_Task requirements_: Retype the material so that each line matches the original exactly.

_Given entries_:

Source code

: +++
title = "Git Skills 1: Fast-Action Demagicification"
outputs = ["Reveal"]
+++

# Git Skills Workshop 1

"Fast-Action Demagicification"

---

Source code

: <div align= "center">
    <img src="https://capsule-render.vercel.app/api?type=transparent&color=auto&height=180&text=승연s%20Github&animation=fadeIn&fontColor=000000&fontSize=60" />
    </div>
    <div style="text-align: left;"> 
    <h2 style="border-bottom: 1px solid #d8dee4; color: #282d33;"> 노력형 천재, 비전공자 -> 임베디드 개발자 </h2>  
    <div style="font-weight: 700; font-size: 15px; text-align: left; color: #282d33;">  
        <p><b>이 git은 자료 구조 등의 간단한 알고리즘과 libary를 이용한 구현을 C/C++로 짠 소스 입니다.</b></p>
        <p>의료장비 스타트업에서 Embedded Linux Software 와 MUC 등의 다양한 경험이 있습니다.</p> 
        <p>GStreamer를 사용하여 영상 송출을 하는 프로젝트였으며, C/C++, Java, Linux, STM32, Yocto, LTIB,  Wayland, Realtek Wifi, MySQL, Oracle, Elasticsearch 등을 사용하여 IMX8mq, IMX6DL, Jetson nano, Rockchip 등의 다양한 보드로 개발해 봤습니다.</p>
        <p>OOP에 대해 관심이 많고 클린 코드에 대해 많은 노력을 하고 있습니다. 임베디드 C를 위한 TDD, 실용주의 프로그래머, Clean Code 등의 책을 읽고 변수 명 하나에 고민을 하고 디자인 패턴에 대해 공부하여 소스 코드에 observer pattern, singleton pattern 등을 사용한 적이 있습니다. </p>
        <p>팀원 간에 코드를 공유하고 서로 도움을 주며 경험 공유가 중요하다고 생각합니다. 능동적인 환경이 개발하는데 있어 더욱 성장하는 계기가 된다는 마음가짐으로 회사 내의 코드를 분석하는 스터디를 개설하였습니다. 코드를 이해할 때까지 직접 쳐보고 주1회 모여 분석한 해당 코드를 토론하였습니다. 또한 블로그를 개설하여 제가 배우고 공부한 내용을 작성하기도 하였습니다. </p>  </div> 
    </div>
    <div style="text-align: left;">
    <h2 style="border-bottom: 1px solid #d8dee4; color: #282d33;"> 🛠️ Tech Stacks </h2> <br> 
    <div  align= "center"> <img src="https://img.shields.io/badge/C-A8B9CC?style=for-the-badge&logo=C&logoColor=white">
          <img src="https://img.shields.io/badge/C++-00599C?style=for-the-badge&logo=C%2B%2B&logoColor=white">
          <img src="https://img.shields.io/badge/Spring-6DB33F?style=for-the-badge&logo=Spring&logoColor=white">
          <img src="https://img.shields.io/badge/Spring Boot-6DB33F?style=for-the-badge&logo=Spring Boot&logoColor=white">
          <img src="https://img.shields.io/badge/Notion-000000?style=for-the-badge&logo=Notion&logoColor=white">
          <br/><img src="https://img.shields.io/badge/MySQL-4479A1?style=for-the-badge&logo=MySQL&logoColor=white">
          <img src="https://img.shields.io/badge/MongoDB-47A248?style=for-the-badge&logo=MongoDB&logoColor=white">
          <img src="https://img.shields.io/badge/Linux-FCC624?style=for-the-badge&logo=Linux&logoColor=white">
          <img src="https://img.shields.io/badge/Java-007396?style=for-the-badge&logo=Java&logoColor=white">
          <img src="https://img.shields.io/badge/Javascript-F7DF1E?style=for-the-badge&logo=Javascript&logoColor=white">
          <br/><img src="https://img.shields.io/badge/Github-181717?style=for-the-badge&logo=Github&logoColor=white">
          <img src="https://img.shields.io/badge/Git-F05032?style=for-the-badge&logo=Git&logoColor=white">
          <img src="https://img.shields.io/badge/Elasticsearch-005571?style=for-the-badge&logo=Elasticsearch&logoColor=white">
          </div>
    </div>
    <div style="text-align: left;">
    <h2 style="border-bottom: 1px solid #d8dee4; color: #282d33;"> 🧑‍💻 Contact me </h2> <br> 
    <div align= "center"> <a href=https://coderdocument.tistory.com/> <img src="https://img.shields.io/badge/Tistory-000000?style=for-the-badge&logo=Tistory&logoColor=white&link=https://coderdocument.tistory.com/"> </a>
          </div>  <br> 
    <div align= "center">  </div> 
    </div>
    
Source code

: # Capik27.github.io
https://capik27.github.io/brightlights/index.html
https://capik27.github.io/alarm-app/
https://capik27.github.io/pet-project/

_Written response_:
Source code

: +++
title = "Git Skills 1: Fast-Action Demagicification"
outputs = ["Reveal"]
+++

# Git Skills Workshop 1

"Fast-Action Demagicification"

---

Source code

: <div align= "center">
    <img src="https://capsule-render.vercel.app/api?type=transparent&color=auto&height=180&text=승연s%20Github&animation=fadeIn&fontColor=000000&fontSize=60" />
    </div>
    <div style="text-align: left;"> 
    <h2 style="border-bottom: 1px solid #d8dee4; color: #282d33;"> 노력형 천재, 비전공자 -> 임베디드 개발자 </h2>  
    <div style="font-weight: 700; font-size: 15px; text-align: left; color: #282d33;">  
        <p><b>이 git은 자료 구조 등의 간단한 알고리즘과 libary를 이용한 구현을 C/C++로 짠 소스 입니다.</b></p>
        <p>의료장비 스타트업에서 Embedded Linux Software 와 MUC 등의 다양한 경험이 있습니다.</p> 
        <p>GStreamer를 사용하여 영상 송출을 하는 프로젝트였으며, C/C++, Java, Linux, STM32, Yocto, LTIB,  Wayland, Realtek Wifi, MySQL, Oracle, Elasticsearch 등을 사용하여 IMX8mq, IMX6DL, Jetson nano, Rockchip 등의 다양한 보드로 개발해 봤습니다.</p>
        <p>OOP에 대해 관심이 많고 클린 코드에 대해 많은 노력을 하고 있습니다. 임베디드 C를 위한 TDD, 실용주의 프로그래머, Clean Code 등의 책을 읽고 변수 명 하나에 고민을 하고 디자인 패턴에 대해 공부하여 소스 코드에 observer pattern, singleton pattern 등을 사용한 적이 있습니다. </p>
        <p>팀원 간에 코드를 공유하고 서로 도움을 주며 경험 공유가 중요하다고 생각합니다. 능동적인 환경이 개발하는데 있어 더욱 성장하는 계기가 된다는 마음가짐으로 회사 내의 코드를 분석하는 스터디를 개설하였습니다. 코드를 이해할 때까지 직접 쳐보고 주1회 모여 분석한 해당 코드를 토론하였습니다. 또한 블로그를 개설하여 제가 배우고 공부한 내용을 작성하기도 하였습니다. </p>  </div> 
    </div>
    <div style="text-align: left;">
    <h2 style="border-bottom: 1px solid #d8dee4; color: #282d33;"> 🛠️ Tech Stacks </h2> <br> 
    <div  align= "center"> <img src="https://img.shields.io/badge/C-A8B9CC?style=for-the-badge&logo=C&logoColor=white">
          <img src="https://img.shields.io/badge/C++-00599C?style=for-the-badge&logo=C%2B%2B&logoColor=white">
          <img src="https://img.shields.io/badge/Spring-6DB33F?style=for-the-badge&logo=Spring&logoColor=white">
          <img src="https://img.shields.io/badge/Spring Boot-6DB33F?style=for-the-badge&logo=Spring Boot&logoColor=white">
          <img src="https://img.shields.io/badge/Notion-000000?style=for-the-badge&logo=Notion&logoColor=white">
          <br/><img src="https://img.shields.io/badge/MySQL-4479A1?style=for-the-badge&logo=MySQL&logoColor=white">
          <img src="https://img.shields.io/badge/MongoDB-47A248?style=for-the-badge&logo=MongoDB&logoColor=white">
          <img src="https://img.shields.io/badge/Linux-FCC624?style=for-the-badge&logo=Linux&logoColor=white">
          <img src="https://img.shields.io/badge/Java-007396?style=for-the-badge&logo=Java&logoColor=white">
          <img src="https://img.shields.io/badge/Javascript-F7DF1E?style=for-the-badge&logo=Javascript&logoColor=white">
          <br/><img src="https://img.shields.io/badge/Github-181717?style=for-the-badge&logo=Github&logoColor=white">
          <img src="https://img.shields.io/badge/Git-F05032?style=for-the-badge&logo=Git&logoColor=white">
          <img src="https://img.shields.io/badge/Elasticsearch-005571?style=for-the-badge&logo=Elasticsearch&logoColor=white">
          </div>
    </div>
    <div style="text-align: left;">
    <h2 style="border-bottom: 1px solid #d8dee4; color: #282d33;"> 🧑‍💻 Contact me </h2> <br> 
    <div align= "center"> <a href=https://coderdocument.tistory.com/> <img src="https://img.shields.io/badge/Tistory-000000?style=for-the-badge&logo=Tistory&logoColor=white&link=https://coderdocument.tistory.com/"> </a>
          </div>  <br> 
    <div align= "center">  </div> 
    </div>
    
Source code

: # Capik27.github.io
https://capik27.github.io/brightlights/index.html
https://capik27.github.io/alarm-app/
https://capik27.github.io/pet-project/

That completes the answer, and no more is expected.